What you need to do: Output the entries exactly as they appear. Pictures should not be included.

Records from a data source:
- - - -

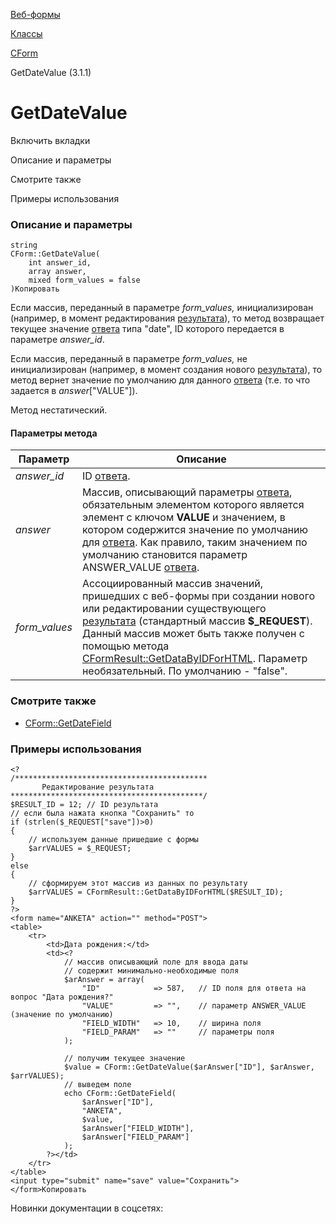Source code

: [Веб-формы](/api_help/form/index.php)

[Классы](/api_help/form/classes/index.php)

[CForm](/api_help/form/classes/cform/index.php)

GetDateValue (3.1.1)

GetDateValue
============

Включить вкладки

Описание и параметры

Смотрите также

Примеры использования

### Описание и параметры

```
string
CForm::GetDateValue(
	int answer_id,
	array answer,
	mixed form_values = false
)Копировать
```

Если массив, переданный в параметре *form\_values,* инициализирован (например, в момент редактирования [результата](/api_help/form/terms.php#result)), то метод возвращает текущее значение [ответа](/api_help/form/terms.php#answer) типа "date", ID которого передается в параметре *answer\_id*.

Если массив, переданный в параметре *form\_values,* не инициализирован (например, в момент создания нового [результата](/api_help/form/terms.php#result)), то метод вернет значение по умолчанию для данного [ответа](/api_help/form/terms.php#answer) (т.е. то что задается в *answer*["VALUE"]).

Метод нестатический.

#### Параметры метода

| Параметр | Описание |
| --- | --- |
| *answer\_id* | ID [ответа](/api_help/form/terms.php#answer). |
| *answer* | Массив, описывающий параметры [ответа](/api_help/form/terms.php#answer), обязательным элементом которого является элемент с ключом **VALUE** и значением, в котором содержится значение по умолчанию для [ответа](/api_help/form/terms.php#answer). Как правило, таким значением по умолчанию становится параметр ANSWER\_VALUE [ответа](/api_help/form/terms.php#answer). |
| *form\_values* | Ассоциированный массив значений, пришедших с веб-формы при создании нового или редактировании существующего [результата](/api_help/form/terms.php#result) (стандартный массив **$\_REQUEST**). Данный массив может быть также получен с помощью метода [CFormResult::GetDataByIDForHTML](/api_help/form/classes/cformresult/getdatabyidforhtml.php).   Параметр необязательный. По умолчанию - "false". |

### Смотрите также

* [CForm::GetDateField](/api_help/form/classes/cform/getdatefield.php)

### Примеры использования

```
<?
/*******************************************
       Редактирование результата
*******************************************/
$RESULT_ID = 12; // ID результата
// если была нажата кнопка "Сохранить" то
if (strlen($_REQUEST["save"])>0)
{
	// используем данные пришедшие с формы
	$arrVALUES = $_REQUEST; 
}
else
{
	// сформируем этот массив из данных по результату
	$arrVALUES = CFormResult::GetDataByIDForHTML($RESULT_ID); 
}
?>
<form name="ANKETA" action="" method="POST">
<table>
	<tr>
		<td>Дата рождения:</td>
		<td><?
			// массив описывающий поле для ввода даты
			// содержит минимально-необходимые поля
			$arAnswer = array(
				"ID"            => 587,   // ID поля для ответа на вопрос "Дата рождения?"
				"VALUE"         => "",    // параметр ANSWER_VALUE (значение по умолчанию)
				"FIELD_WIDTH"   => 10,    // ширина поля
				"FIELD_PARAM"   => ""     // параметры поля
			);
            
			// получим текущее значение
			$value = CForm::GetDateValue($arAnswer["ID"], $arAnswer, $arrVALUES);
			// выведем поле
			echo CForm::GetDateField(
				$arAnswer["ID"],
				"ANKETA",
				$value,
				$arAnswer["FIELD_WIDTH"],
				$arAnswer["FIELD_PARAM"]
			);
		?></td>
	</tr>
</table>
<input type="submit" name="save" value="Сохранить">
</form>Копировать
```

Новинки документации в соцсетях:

- - - -

Solution for this problem:
Source code

: [Веб-формы](/api_help/form/index.php)

[Классы](/api_help/form/classes/index.php)

[CForm](/api_help/form/classes/cform/index.php)

GetDateValue (3.1.1)

GetDateValue
============

Включить вкладки

Описание и параметры

Смотрите также

Примеры использования

### Описание и параметры

```
string
CForm::GetDateValue(
	int answer_id,
	array answer,
	mixed form_values = false
)Копировать
```

Если массив, переданный в параметре *form\_values,* инициализирован (например, в момент редактирования [результата](/api_help/form/terms.php#result)), то метод возвращает текущее значение [ответа](/api_help/form/terms.php#answer) типа "date", ID которого передается в параметре *answer\_id*.

Если массив, переданный в параметре *form\_values,* не инициализирован (например, в момент создания нового [результата](/api_help/form/terms.php#result)), то метод вернет значение по умолчанию для данного [ответа](/api_help/form/terms.php#answer) (т.е. то что задается в *answer*["VALUE"]).

Метод нестатический.

#### Параметры метода

| Параметр | Описание |
| --- | --- |
| *answer\_id* | ID [ответа](/api_help/form/terms.php#answer). |
| *answer* | Массив, описывающий параметры [ответа](/api_help/form/terms.php#answer), обязательным элементом которого является элемент с ключом **VALUE** и значением, в котором содержится значение по умолчанию для [ответа](/api_help/form/terms.php#answer). Как правило, таким значением по умолчанию становится параметр ANSWER\_VALUE [ответа](/api_help/form/terms.php#answer). |
| *form\_values* | Ассоциированный массив значений, пришедших с веб-формы при создании нового или редактировании существующего [результата](/api_help/form/terms.php#result) (стандартный массив **$\_REQUEST**). Данный массив может быть также получен с помощью метода [CFormResult::GetDataByIDForHTML](/api_help/form/classes/cformresult/getdatabyidforhtml.php).   Параметр необязательный. По умолчанию - "false". |

### Смотрите также

* [CForm::GetDateField](/api_help/form/classes/cform/getdatefield.php)

### Примеры использования

```
<?
/*******************************************
       Редактирование результата
*******************************************/
$RESULT_ID = 12; // ID результата
// если была нажата кнопка "Сохранить" то
if (strlen($_REQUEST["save"])>0)
{
	// используем данные пришедшие с формы
	$arrVALUES = $_REQUEST; 
}
else
{
	// сформируем этот массив из данных по результату
	$arrVALUES = CFormResult::GetDataByIDForHTML($RESULT_ID); 
}
?>
<form name="ANKETA" action="" method="POST">
<table>
	<tr>
		<td>Дата рождения:</td>
		<td><?
			// массив описывающий поле для ввода даты
			// содержит минимально-необходимые поля
			$arAnswer = array(
				"ID"            => 587,   // ID поля для ответа на вопрос "Дата рождения?"
				"VALUE"         => "",    // параметр ANSWER_VALUE (значение по умолчанию)
				"FIELD_WIDTH"   => 10,    // ширина поля
				"FIELD_PARAM"   => ""     // параметры поля
			);
            
			// получим текущее значение
			$value = CForm::GetDateValue($arAnswer["ID"], $arAnswer, $arrVALUES);
			// выведем поле
			echo CForm::GetDateField(
				$arAnswer["ID"],
				"ANKETA",
				$value,
				$arAnswer["FIELD_WIDTH"],
				$arAnswer["FIELD_PARAM"]
			);
		?></td>
	</tr>
</table>
<input type="submit" name="save" value="Сохранить">
</form>Копировать
```

Новинки документации в соцсетях:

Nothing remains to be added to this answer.